If you think that's cheating because we never defined closed sets, we'll try to show that $R n - A$ can not be open in the standard topology if A is open, $A\neq \empty, A\neq R^n$ . Take any $x \in A$ (you can do it because A is non empty), and a point y which does not belong to A s.t. $d(x,y)=\inf_{z, z\neg\in A} d(x,z)$ .(A priori, it could be impossible to find such y which also does not belong to A, but A is open, so if you take a sequence of point whose distance tends to the infimum, they're bounded because theyre eventually inside a circle of radius infimum+ $ε$ around A, so they accumulate to a point which reaches the infimum, which can not belong to A because there is a sequence of points outside A which tends to it so you cannot find an open ball contained in A). We could take the infimum because the set $R n - A$ is non empty. Now consider the segment S between x and y.

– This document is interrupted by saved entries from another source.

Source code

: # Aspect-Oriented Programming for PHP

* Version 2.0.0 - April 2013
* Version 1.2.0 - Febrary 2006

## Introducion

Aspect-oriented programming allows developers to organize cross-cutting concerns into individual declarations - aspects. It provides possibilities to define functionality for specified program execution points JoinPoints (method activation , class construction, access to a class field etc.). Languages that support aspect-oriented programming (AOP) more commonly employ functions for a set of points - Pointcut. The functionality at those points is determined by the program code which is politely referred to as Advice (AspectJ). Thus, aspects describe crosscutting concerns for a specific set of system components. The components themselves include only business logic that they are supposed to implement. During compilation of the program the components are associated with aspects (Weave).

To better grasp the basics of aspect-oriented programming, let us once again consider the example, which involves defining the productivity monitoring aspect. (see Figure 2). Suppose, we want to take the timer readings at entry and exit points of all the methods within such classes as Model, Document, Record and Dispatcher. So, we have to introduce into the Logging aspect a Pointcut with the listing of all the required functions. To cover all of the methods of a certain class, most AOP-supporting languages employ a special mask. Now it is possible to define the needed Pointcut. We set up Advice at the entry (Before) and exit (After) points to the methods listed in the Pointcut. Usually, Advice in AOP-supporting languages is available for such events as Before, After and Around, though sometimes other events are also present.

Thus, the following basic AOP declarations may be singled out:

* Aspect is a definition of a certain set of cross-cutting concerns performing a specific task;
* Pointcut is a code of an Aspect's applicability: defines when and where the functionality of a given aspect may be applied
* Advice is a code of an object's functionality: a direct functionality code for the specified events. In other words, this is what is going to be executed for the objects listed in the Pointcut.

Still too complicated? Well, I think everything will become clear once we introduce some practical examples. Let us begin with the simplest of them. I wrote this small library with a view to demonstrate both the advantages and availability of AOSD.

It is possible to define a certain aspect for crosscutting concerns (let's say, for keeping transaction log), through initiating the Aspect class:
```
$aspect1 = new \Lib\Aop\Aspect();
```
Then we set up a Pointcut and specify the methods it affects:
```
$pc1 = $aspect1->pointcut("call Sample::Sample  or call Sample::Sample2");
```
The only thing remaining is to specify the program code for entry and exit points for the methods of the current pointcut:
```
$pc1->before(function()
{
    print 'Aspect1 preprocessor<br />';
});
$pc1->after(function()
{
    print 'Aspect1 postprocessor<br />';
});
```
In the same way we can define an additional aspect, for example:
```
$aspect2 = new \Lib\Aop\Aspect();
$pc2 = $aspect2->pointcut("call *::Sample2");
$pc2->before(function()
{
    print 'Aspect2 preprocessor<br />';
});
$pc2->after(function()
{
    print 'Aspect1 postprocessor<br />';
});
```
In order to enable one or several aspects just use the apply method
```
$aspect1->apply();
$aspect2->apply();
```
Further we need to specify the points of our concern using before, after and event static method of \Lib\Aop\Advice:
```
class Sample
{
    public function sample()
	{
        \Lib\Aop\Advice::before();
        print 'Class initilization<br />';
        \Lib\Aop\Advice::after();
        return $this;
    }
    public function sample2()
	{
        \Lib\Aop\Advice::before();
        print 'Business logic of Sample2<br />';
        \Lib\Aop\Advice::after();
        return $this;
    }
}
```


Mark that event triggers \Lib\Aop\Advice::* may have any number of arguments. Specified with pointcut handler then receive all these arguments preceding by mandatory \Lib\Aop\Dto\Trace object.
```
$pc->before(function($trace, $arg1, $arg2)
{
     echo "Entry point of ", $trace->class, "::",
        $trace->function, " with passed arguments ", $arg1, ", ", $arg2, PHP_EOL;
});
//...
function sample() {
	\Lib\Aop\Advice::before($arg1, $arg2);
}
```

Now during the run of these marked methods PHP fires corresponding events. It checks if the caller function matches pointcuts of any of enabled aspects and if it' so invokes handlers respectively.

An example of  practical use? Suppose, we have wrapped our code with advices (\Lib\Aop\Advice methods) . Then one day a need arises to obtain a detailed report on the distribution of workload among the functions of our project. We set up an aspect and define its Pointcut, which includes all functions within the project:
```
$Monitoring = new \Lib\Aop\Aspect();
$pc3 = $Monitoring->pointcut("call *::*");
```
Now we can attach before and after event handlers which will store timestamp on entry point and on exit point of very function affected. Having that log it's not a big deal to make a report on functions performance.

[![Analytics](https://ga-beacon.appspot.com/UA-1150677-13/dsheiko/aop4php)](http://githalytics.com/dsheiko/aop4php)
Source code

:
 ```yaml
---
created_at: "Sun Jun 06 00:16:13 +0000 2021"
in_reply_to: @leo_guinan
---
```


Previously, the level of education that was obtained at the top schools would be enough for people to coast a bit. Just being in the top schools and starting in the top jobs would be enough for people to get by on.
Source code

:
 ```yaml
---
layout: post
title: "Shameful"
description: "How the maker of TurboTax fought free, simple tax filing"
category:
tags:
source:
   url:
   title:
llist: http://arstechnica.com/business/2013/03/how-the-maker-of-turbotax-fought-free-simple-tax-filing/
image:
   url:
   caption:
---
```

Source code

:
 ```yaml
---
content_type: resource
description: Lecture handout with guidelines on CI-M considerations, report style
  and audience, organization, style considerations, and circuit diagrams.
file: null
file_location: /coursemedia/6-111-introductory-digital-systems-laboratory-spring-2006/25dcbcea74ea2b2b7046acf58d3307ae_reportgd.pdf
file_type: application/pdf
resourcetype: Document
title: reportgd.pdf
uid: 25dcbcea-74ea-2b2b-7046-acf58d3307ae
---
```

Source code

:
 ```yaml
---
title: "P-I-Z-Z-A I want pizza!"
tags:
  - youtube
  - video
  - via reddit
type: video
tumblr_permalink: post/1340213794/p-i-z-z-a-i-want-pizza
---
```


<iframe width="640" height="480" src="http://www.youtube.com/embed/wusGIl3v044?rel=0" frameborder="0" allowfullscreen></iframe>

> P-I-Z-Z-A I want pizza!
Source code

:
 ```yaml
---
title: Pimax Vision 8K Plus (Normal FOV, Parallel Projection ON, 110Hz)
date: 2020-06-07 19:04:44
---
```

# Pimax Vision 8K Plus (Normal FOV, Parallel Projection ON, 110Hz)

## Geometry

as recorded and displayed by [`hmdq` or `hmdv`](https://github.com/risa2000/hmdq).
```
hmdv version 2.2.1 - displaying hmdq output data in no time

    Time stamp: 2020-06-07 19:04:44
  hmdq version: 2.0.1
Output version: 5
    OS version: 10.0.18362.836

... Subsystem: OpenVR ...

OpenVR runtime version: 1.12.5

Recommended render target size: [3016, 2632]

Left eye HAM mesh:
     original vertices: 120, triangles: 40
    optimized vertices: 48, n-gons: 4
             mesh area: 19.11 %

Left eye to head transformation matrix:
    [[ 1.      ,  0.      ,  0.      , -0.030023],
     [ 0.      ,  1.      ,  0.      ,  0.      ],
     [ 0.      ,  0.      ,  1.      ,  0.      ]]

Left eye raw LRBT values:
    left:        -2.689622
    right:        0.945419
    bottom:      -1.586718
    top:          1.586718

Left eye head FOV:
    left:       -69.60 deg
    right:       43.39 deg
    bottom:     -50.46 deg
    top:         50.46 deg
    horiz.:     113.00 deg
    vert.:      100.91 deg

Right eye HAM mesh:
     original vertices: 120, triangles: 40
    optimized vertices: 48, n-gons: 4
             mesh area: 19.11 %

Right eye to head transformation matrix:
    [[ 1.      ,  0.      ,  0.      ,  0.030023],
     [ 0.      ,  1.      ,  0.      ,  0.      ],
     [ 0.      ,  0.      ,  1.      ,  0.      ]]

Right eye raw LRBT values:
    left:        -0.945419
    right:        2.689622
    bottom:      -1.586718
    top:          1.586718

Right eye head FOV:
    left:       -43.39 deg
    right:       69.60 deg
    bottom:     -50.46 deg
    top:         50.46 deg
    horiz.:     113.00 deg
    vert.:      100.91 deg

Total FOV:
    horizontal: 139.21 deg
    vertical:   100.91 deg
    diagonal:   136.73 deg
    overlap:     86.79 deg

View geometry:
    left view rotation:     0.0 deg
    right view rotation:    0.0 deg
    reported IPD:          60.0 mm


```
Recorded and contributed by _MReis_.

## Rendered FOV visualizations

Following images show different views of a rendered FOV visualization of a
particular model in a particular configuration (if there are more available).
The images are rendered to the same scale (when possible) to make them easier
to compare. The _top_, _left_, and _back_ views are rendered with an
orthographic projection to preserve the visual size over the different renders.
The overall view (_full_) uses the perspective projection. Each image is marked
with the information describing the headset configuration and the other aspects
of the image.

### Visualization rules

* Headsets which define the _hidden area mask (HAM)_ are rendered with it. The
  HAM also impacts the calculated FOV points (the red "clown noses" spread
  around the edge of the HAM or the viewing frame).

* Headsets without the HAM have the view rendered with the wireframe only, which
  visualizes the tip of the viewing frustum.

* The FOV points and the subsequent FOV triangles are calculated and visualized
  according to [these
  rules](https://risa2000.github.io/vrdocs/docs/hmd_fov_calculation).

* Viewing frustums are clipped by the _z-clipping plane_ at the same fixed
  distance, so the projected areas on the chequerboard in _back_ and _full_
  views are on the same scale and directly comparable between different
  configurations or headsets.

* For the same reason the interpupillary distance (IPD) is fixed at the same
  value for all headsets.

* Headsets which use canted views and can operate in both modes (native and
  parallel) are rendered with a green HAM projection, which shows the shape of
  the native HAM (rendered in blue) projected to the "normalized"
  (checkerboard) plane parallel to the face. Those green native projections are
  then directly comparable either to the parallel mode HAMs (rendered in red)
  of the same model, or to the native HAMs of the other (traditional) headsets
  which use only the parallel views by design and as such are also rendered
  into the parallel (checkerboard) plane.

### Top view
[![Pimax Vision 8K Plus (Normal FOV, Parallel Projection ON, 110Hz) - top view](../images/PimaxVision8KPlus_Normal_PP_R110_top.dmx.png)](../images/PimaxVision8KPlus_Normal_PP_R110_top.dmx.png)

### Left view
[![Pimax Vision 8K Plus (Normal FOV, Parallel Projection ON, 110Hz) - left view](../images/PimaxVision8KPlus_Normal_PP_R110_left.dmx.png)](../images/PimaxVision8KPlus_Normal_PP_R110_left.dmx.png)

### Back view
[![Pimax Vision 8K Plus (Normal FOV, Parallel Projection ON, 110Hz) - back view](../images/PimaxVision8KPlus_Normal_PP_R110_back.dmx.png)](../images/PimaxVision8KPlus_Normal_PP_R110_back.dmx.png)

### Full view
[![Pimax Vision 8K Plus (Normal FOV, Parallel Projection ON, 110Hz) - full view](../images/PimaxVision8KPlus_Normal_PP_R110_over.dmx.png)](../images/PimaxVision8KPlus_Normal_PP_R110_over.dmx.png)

Except for y, $S\subset A$ , because all its points have distance from x less than y, which attends the infimum between the points which do not belong to A. Now we can find along the segment a sequence ${x_n}\in S$ , ${x_n}\rightarrow y$ : this implies $\neg\exists B_\epsilon (y) \subset R^n-A$ , because $\forall \ \epsilon \ \exists \ \ x_{n_\epsilon}\in A, d(x_{n_\epsilon},y)<\epsilon$ , so the complementar set of A can not be open unless he, or A, are empty.

By the way, does anybody know how to transform the double three plug into a thorus?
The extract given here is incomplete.